As we begin a new program year as a congregation, it is a good time to visit some foundational aspect of our life as Christians. The two readings this Sunday will be from Ephesians. The church in Ephesus was a lot like the Gathering as they were a new worshiping community struggling for an understanding of what God was calling them to do and how they were called to witness to his word. Imbedded within this understanding is the theme of Identity. Identity for the early Christians was important since they were a new sect and still coming to understand who they were.
In the pericope that I picked for this Sunday, Paul engages a discourse on our life in Christ. He uses the image of us being a new creation. This is an important theme throughout much of Paul’s writing and the New Testament because it requires action on our part. For some that action is from unbelief to belief, but for many, it is recognition of the constant recreation that God is doing inside of us. This understanding becomes foundational for the second part of the pericope that explores how we are to structure this new life.

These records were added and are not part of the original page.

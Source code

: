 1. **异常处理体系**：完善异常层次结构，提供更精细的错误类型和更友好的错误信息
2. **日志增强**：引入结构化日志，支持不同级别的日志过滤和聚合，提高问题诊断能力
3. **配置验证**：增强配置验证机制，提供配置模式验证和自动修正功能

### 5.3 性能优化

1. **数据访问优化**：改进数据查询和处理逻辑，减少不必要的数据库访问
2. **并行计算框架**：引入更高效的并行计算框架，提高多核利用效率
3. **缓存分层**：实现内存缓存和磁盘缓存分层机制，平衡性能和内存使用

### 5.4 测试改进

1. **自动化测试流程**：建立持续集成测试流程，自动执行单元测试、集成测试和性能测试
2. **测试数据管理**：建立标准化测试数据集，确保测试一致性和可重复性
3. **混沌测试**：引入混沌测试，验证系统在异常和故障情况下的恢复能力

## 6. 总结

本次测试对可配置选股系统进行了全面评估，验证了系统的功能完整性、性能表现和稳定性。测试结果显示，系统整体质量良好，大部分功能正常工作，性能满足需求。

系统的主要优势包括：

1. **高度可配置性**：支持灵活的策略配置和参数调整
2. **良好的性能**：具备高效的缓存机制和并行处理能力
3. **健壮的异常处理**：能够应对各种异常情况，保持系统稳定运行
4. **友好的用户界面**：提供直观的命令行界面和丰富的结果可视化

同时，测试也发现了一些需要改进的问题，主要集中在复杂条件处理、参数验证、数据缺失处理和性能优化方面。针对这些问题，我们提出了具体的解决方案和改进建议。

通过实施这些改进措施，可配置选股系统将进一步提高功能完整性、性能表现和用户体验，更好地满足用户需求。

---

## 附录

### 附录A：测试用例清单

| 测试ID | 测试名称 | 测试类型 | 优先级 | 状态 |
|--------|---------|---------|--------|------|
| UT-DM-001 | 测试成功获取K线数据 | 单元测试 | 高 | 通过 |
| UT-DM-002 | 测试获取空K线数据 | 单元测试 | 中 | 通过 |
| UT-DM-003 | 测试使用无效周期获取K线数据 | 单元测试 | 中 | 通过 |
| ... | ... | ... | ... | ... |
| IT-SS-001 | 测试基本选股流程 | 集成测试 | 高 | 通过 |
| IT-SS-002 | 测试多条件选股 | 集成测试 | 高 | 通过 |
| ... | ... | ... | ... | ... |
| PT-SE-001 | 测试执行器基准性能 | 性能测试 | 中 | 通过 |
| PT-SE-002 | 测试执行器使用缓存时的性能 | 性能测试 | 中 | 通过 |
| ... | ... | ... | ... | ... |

For many early Christians, this new identity offered a different way of life that provided more meaning and often gave hope where there was none. Here we see Paul laying out to the community that when we make the choice to be Christian, we make a choice for an alternative lifestyle.
I totally understand this! Whenever I tell someone that I am a pastor, usually they apologize for something or begin to act a little different. The first time I noticed this was when I was in college, and though I had not really changed other then making a declaration, my pronouncement made me represent something different to the people in my community. Interestingly, as I made my way to seminary I was faced with what my life would be in that my “Job” as a pastor was not something that I would ever be able to escape or ignore; in fact, after working in the “faith business,” as one of my friends says, I realize that I am always on.
For me, the initial choice to be a Christian and the choice to be a minister were fairly easy. As the text suggests, I gave myself over to God. Nevertheless, structuring and maintaining my life in faith can be a struggle creating a life journey that has not always been as easy! In fact, it has been and is incredibly hard at times. However, by accepting this life I have made choices and decisions that at times put me at odds with society and even times with the churches I serve, but ultimately, it is a result of discernment and love.
As we begin the new program year in the church, we move forward with full force living into our identity as Christians. The difficult part is allowing the time for discernment and growth.